EXERCISE BRIEF
Could you retype exactly the lines running from the line with "### SQLite version incompatibility" to the end of the data, both included, and nothing else?

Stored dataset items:
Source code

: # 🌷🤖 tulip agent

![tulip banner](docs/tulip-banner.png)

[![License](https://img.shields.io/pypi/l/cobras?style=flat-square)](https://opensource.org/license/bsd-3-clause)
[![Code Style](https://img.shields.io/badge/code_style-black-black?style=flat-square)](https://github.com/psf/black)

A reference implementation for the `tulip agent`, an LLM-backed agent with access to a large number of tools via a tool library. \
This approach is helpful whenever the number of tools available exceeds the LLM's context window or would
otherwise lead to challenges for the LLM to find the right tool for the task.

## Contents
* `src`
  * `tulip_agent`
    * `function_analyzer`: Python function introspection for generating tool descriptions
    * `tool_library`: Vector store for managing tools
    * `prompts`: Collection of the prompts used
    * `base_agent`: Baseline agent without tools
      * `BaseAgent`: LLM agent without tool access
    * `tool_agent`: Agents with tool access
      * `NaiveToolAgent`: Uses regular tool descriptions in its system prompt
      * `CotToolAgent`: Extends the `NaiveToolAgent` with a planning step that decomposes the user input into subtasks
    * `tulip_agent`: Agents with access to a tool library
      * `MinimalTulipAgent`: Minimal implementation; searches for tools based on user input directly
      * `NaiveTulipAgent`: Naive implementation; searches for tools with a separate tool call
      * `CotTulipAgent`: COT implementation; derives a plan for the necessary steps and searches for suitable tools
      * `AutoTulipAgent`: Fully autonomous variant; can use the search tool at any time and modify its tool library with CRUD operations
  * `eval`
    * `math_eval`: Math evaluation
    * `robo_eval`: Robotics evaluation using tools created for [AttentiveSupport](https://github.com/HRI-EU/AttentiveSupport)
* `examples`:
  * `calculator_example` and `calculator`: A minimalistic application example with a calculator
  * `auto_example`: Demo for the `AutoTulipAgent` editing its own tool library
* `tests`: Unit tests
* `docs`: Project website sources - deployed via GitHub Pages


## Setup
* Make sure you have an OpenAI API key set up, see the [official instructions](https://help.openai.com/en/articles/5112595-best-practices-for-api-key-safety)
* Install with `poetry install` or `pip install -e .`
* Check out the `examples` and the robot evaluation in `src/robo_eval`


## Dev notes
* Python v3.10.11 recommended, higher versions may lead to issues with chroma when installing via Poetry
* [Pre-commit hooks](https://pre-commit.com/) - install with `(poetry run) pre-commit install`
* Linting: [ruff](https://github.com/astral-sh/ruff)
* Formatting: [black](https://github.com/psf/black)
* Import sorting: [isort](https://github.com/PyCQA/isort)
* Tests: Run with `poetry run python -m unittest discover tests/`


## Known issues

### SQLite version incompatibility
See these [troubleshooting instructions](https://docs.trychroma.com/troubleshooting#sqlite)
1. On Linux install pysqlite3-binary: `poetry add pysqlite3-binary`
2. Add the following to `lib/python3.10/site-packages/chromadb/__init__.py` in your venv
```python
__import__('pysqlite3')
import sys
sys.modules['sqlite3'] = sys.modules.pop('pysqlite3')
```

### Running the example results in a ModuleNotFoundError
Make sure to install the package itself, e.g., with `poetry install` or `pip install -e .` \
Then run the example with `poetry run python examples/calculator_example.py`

TASK SOLUTION
### SQLite version incompatibility
See these [troubleshooting instructions](https://docs.trychroma.com/troubleshooting#sqlite)
1. On Linux install pysqlite3-binary: `poetry add pysqlite3-binary`
2. Add the following to `lib/python3.10/site-packages/chromadb/__init__.py` in your venv
```python
__import__('pysqlite3')
import sys
sys.modules['sqlite3'] = sys.modules.pop('pysqlite3')
```

### Running the example results in a ModuleNotFoundError
Make sure to install the package itself, e.g., with `poetry install` or `pip install -e .` \
Then run the example with `poetry run python examples/calculator_example.py`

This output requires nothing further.